#### What to work on:
In total, how many lines of the data contain the word "readFile"? Only that number is wanted.

#### Entries supplied:
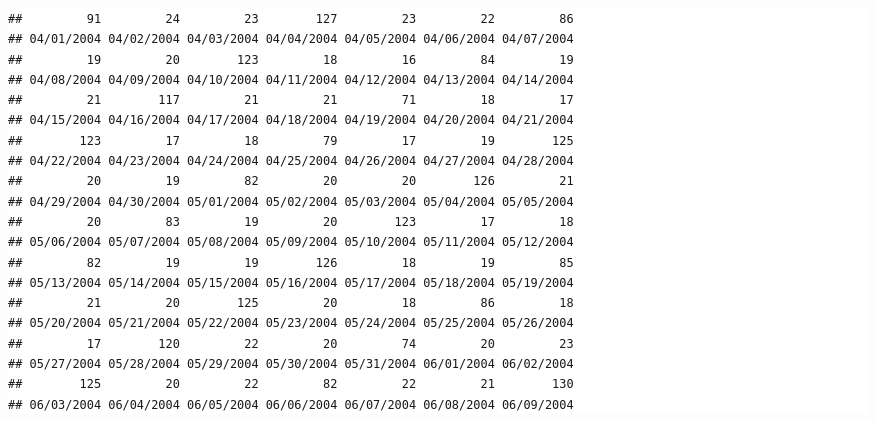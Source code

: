     ##         91         24         23        127         23         22         86 
    ## 04/01/2004 04/02/2004 04/03/2004 04/04/2004 04/05/2004 04/06/2004 04/07/2004 
    ##         19         20        123         18         16         84         19 
    ## 04/08/2004 04/09/2004 04/10/2004 04/11/2004 04/12/2004 04/13/2004 04/14/2004 
    ##         21        117         21         21         71         18         17 
    ## 04/15/2004 04/16/2004 04/17/2004 04/18/2004 04/19/2004 04/20/2004 04/21/2004 
    ##        123         17         18         79         17         19        125 
    ## 04/22/2004 04/23/2004 04/24/2004 04/25/2004 04/26/2004 04/27/2004 04/28/2004 
    ##         20         19         82         20         20        126         21 
    ## 04/29/2004 04/30/2004 05/01/2004 05/02/2004 05/03/2004 05/04/2004 05/05/2004 
    ##         20         83         19         20        123         17         18 
    ## 05/06/2004 05/07/2004 05/08/2004 05/09/2004 05/10/2004 05/11/2004 05/12/2004 
    ##         82         19         19        126         18         19         85 
    ## 05/13/2004 05/14/2004 05/15/2004 05/16/2004 05/17/2004 05/18/2004 05/19/2004 
    ##         21         20        125         20         18         86         18 
    ## 05/20/2004 05/21/2004 05/22/2004 05/23/2004 05/24/2004 05/25/2004 05/26/2004 
    ##         17        120         22         20         74         20         23 
    ## 05/27/2004 05/28/2004 05/29/2004 05/30/2004 05/31/2004 06/01/2004 06/02/2004 
    ##        125         20         22         82         22         21        130 
    ## 06/03/2004 06/04/2004 06/05/2004 06/06/2004 06/07/2004 06/08/2004 06/09/2004 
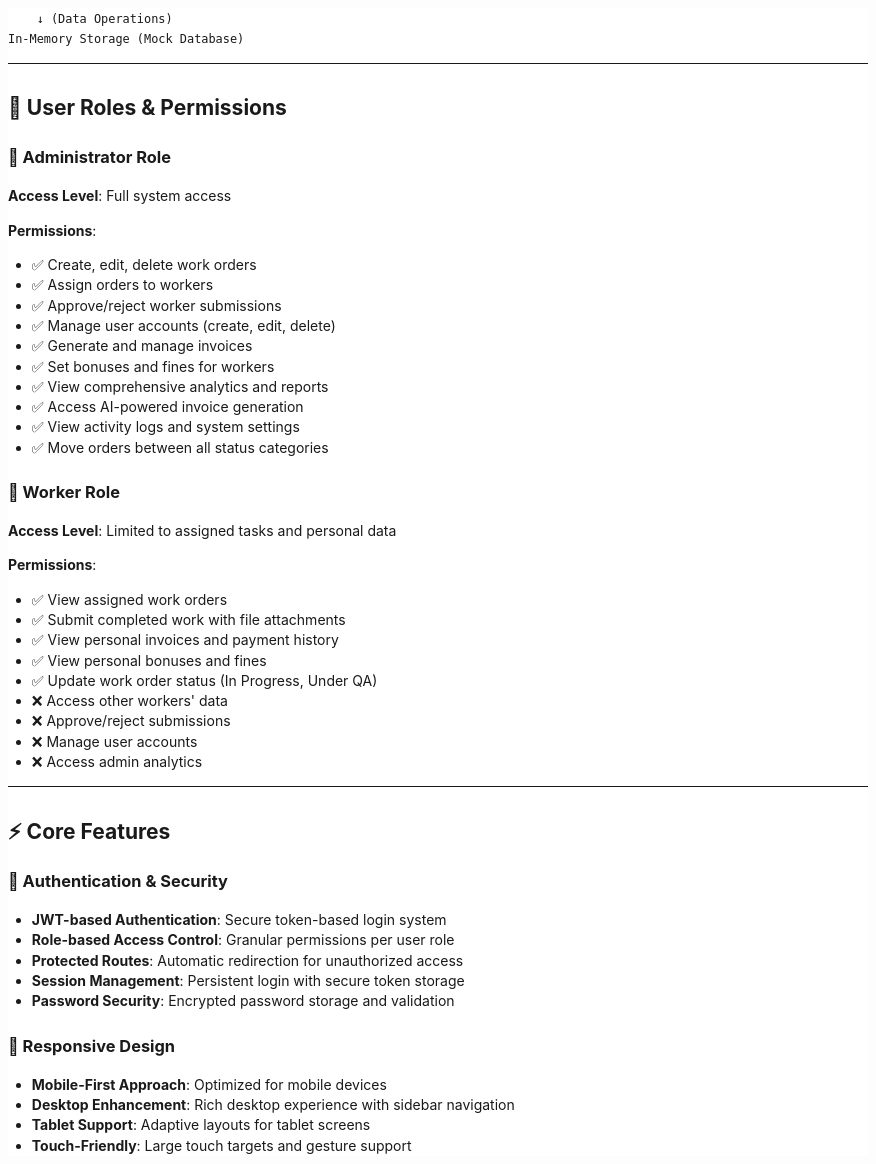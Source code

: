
 ```
    ↓ (Data Operations)
In-Memory Storage (Mock Database)
```

---

## 👥 User Roles & Permissions

### 🔴 Administrator Role
**Access Level**: Full system access

**Permissions**:
- ✅ Create, edit, delete work orders
- ✅ Assign orders to workers
- ✅ Approve/reject worker submissions
- ✅ Manage user accounts (create, edit, delete)
- ✅ Generate and manage invoices
- ✅ Set bonuses and fines for workers
- ✅ View comprehensive analytics and reports
- ✅ Access AI-powered invoice generation
- ✅ View activity logs and system settings
- ✅ Move orders between all status categories

### 🔵 Worker Role
**Access Level**: Limited to assigned tasks and personal data

**Permissions**:
- ✅ View assigned work orders
- ✅ Submit completed work with file attachments
- ✅ View personal invoices and payment history
- ✅ View personal bonuses and fines
- ✅ Update work order status (In Progress, Under QA)
- ❌ Access other workers' data
- ❌ Approve/reject submissions
- ❌ Manage user accounts
- ❌ Access admin analytics

---

## ⚡ Core Features

### 🔐 Authentication & Security
- **JWT-based Authentication**: Secure token-based login system
- **Role-based Access Control**: Granular permissions per user role
- **Protected Routes**: Automatic redirection for unauthorized access
- **Session Management**: Persistent login with secure token storage
- **Password Security**: Encrypted password storage and validation

### 📱 Responsive Design
- **Mobile-First Approach**: Optimized for mobile devices
- **Desktop Enhancement**: Rich desktop experience with sidebar navigation
- **Tablet Support**: Adaptive layouts for tablet screens
- **Touch-Friendly**: Large touch targets and gesture support
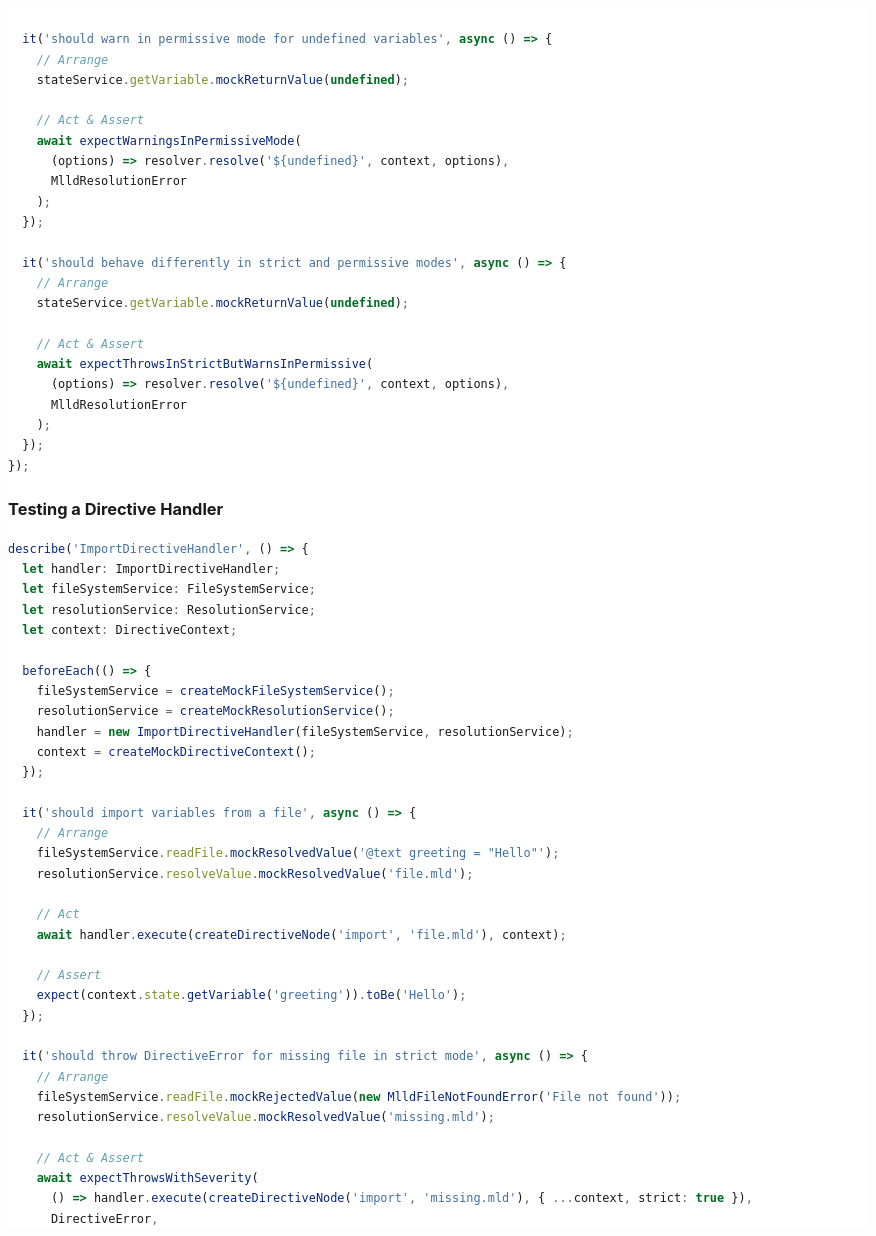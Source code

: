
 ```typescript
  
  it('should warn in permissive mode for undefined variables', async () => {
    // Arrange
    stateService.getVariable.mockReturnValue(undefined);
    
    // Act & Assert
    await expectWarningsInPermissiveMode(
      (options) => resolver.resolve('${undefined}', context, options),
      MlldResolutionError
    );
  });
  
  it('should behave differently in strict and permissive modes', async () => {
    // Arrange
    stateService.getVariable.mockReturnValue(undefined);
    
    // Act & Assert
    await expectThrowsInStrictButWarnsInPermissive(
      (options) => resolver.resolve('${undefined}', context, options),
      MlldResolutionError
    );
  });
});
```

### Testing a Directive Handler

```typescript
describe('ImportDirectiveHandler', () => {
  let handler: ImportDirectiveHandler;
  let fileSystemService: FileSystemService;
  let resolutionService: ResolutionService;
  let context: DirectiveContext;
  
  beforeEach(() => {
    fileSystemService = createMockFileSystemService();
    resolutionService = createMockResolutionService();
    handler = new ImportDirectiveHandler(fileSystemService, resolutionService);
    context = createMockDirectiveContext();
  });
  
  it('should import variables from a file', async () => {
    // Arrange
    fileSystemService.readFile.mockResolvedValue('@text greeting = "Hello"');
    resolutionService.resolveValue.mockResolvedValue('file.mld');
    
    // Act
    await handler.execute(createDirectiveNode('import', 'file.mld'), context);
    
    // Assert
    expect(context.state.getVariable('greeting')).toBe('Hello');
  });
  
  it('should throw DirectiveError for missing file in strict mode', async () => {
    // Arrange
    fileSystemService.readFile.mockRejectedValue(new MlldFileNotFoundError('File not found'));
    resolutionService.resolveValue.mockResolvedValue('missing.mld');
    
    // Act & Assert
    await expectThrowsWithSeverity(
      () => handler.execute(createDirectiveNode('import', 'missing.mld'), { ...context, strict: true }),
      DirectiveError,
```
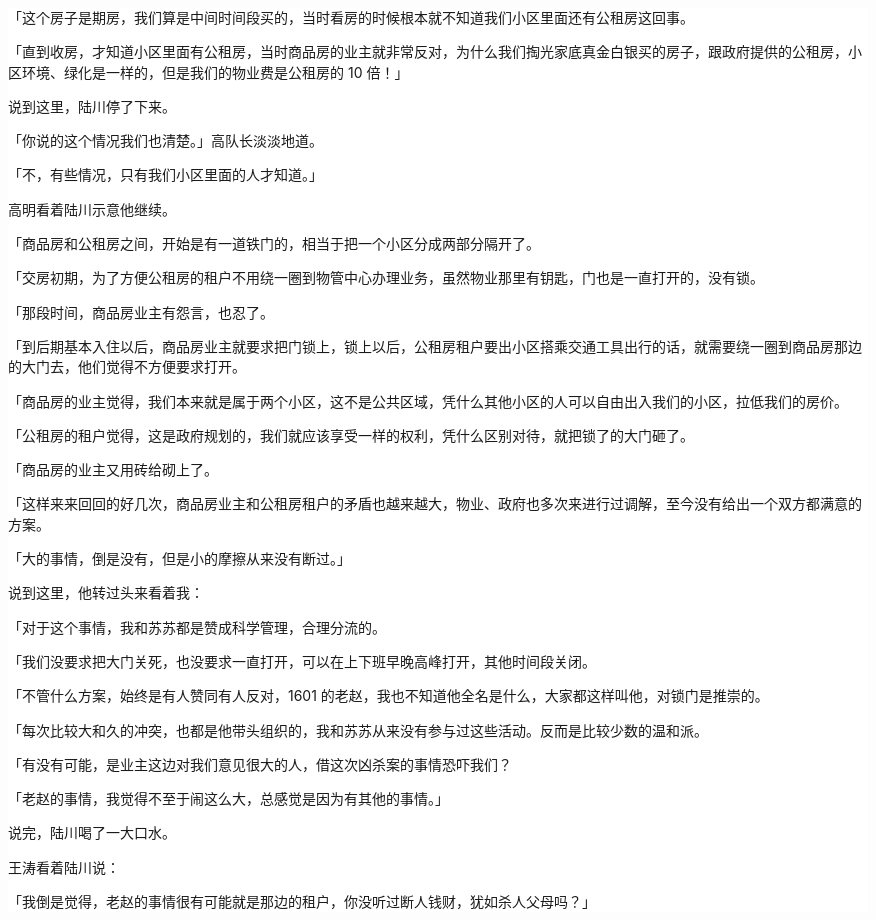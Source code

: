 「这个房子是期房，我们算是中间时间段买的，当时看房的时候根本就不知道我们小区里面还有公租房这回事。


「直到收房，才知道小区里面有公租房，当时商品房的业主就非常反对，为什么我们掏光家底真金白银买的房子，跟政府提供的公租房，小区环境、绿化是一样的，但是我们的物业费是公租房的 10 倍！」


说到这里，陆川停了下来。


「你说的这个情况我们也清楚。」高队长淡淡地道。


「不，有些情况，只有我们小区里面的人才知道。」


高明看着陆川示意他继续。


「商品房和公租房之间，开始是有一道铁门的，相当于把一个小区分成两部分隔开了。


「交房初期，为了方便公租房的租户不用绕一圈到物管中心办理业务，虽然物业那里有钥匙，门也是一直打开的，没有锁。


「那段时间，商品房业主有怨言，也忍了。


「到后期基本入住以后，商品房业主就要求把门锁上，锁上以后，公租房租户要出小区搭乘交通工具出行的话，就需要绕一圈到商品房那边的大门去，他们觉得不方便要求打开。


「商品房的业主觉得，我们本来就是属于两个小区，这不是公共区域，凭什么其他小区的人可以自由出入我们的小区，拉低我们的房价。


「公租房的租户觉得，这是政府规划的，我们就应该享受一样的权利，凭什么区别对待，就把锁了的大门砸了。


「商品房的业主又用砖给砌上了。


「这样来来回回的好几次，商品房业主和公租房租户的矛盾也越来越大，物业、政府也多次来进行过调解，至今没有给出一个双方都满意的方案。


「大的事情，倒是没有，但是小的摩擦从来没有断过。」


说到这里，他转过头来看着我：


「对于这个事情，我和苏苏都是赞成科学管理，合理分流的。


「我们没要求把大门关死，也没要求一直打开，可以在上下班早晚高峰打开，其他时间段关闭。


「不管什么方案，始终是有人赞同有人反对，1601 的老赵，我也不知道他全名是什么，大家都这样叫他，对锁门是推崇的。


「每次比较大和久的冲突，也都是他带头组织的，我和苏苏从来没有参与过这些活动。反而是比较少数的温和派。


「有没有可能，是业主这边对我们意见很大的人，借这次凶杀案的事情恐吓我们？


「老赵的事情，我觉得不至于闹这么大，总感觉是因为有其他的事情。」


说完，陆川喝了一大口水。


王涛看着陆川说：


「我倒是觉得，老赵的事情很有可能就是那边的租户，你没听过断人钱财，犹如杀人父母吗？」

#### Expected answer:
2